GOAL OF THE EXERCISE
Images in the entries are to be skipped, and everything else is to be written out exactly.

SOURCE INFORMATION
== Segment start ==

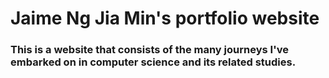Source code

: # Jaime Ng Jia Min's portfolio website

### This is a website that consists of the many journeys I've embarked on in computer science and its related studies.
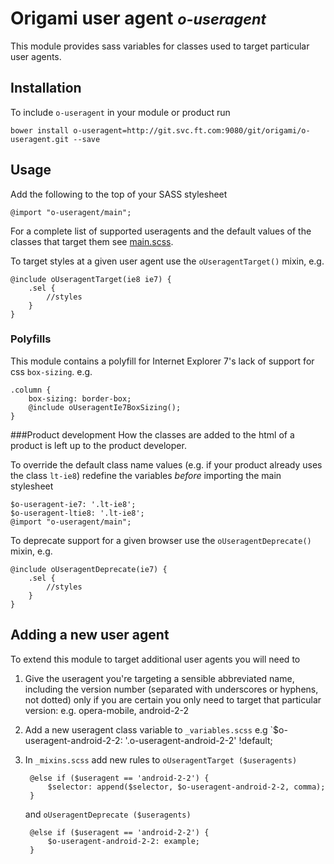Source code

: # Origami user agent <small>*o-useragent*</small>

This module provides sass variables for classes used to target particular user agents.

## Installation

To include `o-useragent` in your module or product run

	bower install o-useragent=http://git.svc.ft.com:9080/git/origami/o-useragent.git --save

## Usage

Add the following to the top of your SASS stylesheet

	@import "o-useragent/main";  

For a complete list of supported useragents and the default values of the classes that target them see [main.scss](http://git.svc.ft.com/blob/origami%2Fo-useragent.git/HEAD/_variables.scss).

To target styles at a given user agent use the `oUseragentTarget()` mixin, e.g.

	@include oUseragentTarget(ie8 ie7) {
		.sel {
			//styles
		}
	}

### Polyfills
This module contains a polyfill for Internet Explorer 7's lack of support for css `box-sizing`. e.g.

    .column {
		box-sizing: border-box;
		@include oUseragentIe7BoxSizing();
    }

###Product development
How the classes are added to the html of a product is left up to the product developer.

To override the default class name values (e.g. if your product already uses the class `lt-ie8`) redefine the variables *before* importing the main stylesheet

	$o-useragent-ie7: '.lt-ie8';
	$o-useragent-ltie8: '.lt-ie8';
	@import "o-useragent/main";

To deprecate support for a given browser use the `oUseragentDeprecate()` mixin, e.g.

	@include oUseragentDeprecate(ie7) {
		.sel {
			//styles
		}
	}

## Adding a new user agent

To extend this module to target additional user agents you will need to 

1. Give the useragent you're targeting a sensible abbreviated name, including the version number (separated with underscores or hyphens, not dotted) only if you are certain you only need to target that particular version: e.g. opera-mobile, android-2-2	
2. Add a new useragent class variable to `_variables.scss` e.g `$o-useragent-android-2-2: '.o-useragent-android-2-2' !default; 
3. In `_mixins.scss` add new rules to `oUseragentTarget ($useragents)`

	    @else if ($useragent == 'android-2-2') {
			$selector: append($selector, $o-useragent-android-2-2, comma);
		}

	and `oUseragentDeprecate ($useragents)`

		@else if ($useragent == 'android-2-2') {
			$o-useragent-android-2-2: example;
		}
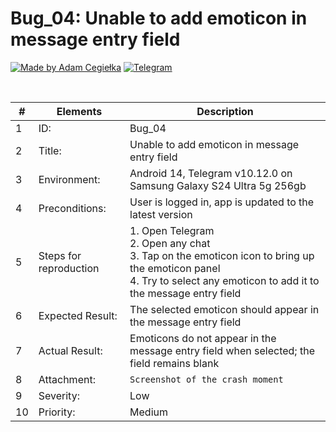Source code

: # Bug_04: Unable to add emoticon in message entry field

[![Made by Adam Cegiełka](https://img.shields.io/badge/made%20by%20-Adam%20Cegielka-blue.svg?style=flat-square)](https://adamcegielka.pl)
[![Telegram](https://img.shields.io/badge/Testing%20App-Telegram-24A1DE.svg?logo=telegram)](https://web.telegram.org)

<br>

| # | Elements | Description |
| --- | --- | --- |
| 1 | ID: | Bug_04|
| 2 | Title: | Unable to add emoticon in message entry field|
| 3 | Environment: | Android 14, Telegram v10.12.0 on Samsung Galaxy S24 Ultra 5g 256gb |
| 4 | Preconditions: | User is logged in, app is updated to the latest version |
| 5 | Steps for reproduction | 1. Open Telegram<br>2. Open any chat<br>3. Tap on the emoticon icon to bring up the emoticon panel<br>4. Try to select any emoticon to add it to the message entry field |
| 6 | Expected Result: | The selected emoticon should appear in the message entry field |
| 7 | Actual Result: | Emoticons do not appear in the message entry field when selected; the field remains blank |
| 8 | Attachment: | `Screenshot of the crash moment` |
| 9 | Severity: | Low |
| 10 | Priority: | Medium |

== Segment end ==

OUTPUT OF THE EXERCISE
Source code

: # Jaime Ng Jia Min's portfolio website

### This is a website that consists of the many journeys I've embarked on in computer science and its related studies.
Source code

: # Origami user agent <small>*o-useragent*</small>

This module provides sass variables for classes used to target particular user agents.

## Installation

To include `o-useragent` in your module or product run

	bower install o-useragent=http://git.svc.ft.com:9080/git/origami/o-useragent.git --save

## Usage

Add the following to the top of your SASS stylesheet

	@import "o-useragent/main";  

For a complete list of supported useragents and the default values of the classes that target them see [main.scss](http://git.svc.ft.com/blob/origami%2Fo-useragent.git/HEAD/_variables.scss).

To target styles at a given user agent use the `oUseragentTarget()` mixin, e.g.

	@include oUseragentTarget(ie8 ie7) {
		.sel {
			//styles
		}
	}

### Polyfills
This module contains a polyfill for Internet Explorer 7's lack of support for css `box-sizing`. e.g.

    .column {
		box-sizing: border-box;
		@include oUseragentIe7BoxSizing();
    }

###Product development
How the classes are added to the html of a product is left up to the product developer.

To override the default class name values (e.g. if your product already uses the class `lt-ie8`) redefine the variables *before* importing the main stylesheet

	$o-useragent-ie7: '.lt-ie8';
	$o-useragent-ltie8: '.lt-ie8';
	@import "o-useragent/main";

To deprecate support for a given browser use the `oUseragentDeprecate()` mixin, e.g.

	@include oUseragentDeprecate(ie7) {
		.sel {
			//styles
		}
	}

## Adding a new user agent

To extend this module to target additional user agents you will need to 

1. Give the useragent you're targeting a sensible abbreviated name, including the version number (separated with underscores or hyphens, not dotted) only if you are certain you only need to target that particular version: e.g. opera-mobile, android-2-2	
2. Add a new useragent class variable to `_variables.scss` e.g `$o-useragent-android-2-2: '.o-useragent-android-2-2' !default; 
3. In `_mixins.scss` add new rules to `oUseragentTarget ($useragents)`

	    @else if ($useragent == 'android-2-2') {
			$selector: append($selector, $o-useragent-android-2-2, comma);
		}

	and `oUseragentDeprecate ($useragents)`

		@else if ($useragent == 'android-2-2') {
			$o-useragent-android-2-2: example;
		}
Source code

: # Bug_04: Unable to add emoticon in message entry field

[![Made by Adam Cegiełka](https://img.shields.io/badge/made%20by%20-Adam%20Cegielka-blue.svg?style=flat-square)](https://adamcegielka.pl)
[![Telegram](https://img.shields.io/badge/Testing%20App-Telegram-24A1DE.svg?logo=telegram)](https://web.telegram.org)

<br>

| # | Elements | Description |
| --- | --- | --- |
| 1 | ID: | Bug_04|
| 2 | Title: | Unable to add emoticon in message entry field|
| 3 | Environment: | Android 14, Telegram v10.12.0 on Samsung Galaxy S24 Ultra 5g 256gb |
| 4 | Preconditions: | User is logged in, app is updated to the latest version |
| 5 | Steps for reproduction | 1. Open Telegram<br>2. Open any chat<br>3. Tap on the emoticon icon to bring up the emoticon panel<br>4. Try to select any emoticon to add it to the message entry field |
| 6 | Expected Result: | The selected emoticon should appear in the message entry field |
| 7 | Actual Result: | Emoticons do not appear in the message entry field when selected; the field remains blank |
| 8 | Attachment: | `Screenshot of the crash moment` |
| 9 | Severity: | Low |
| 10 | Priority: | Medium |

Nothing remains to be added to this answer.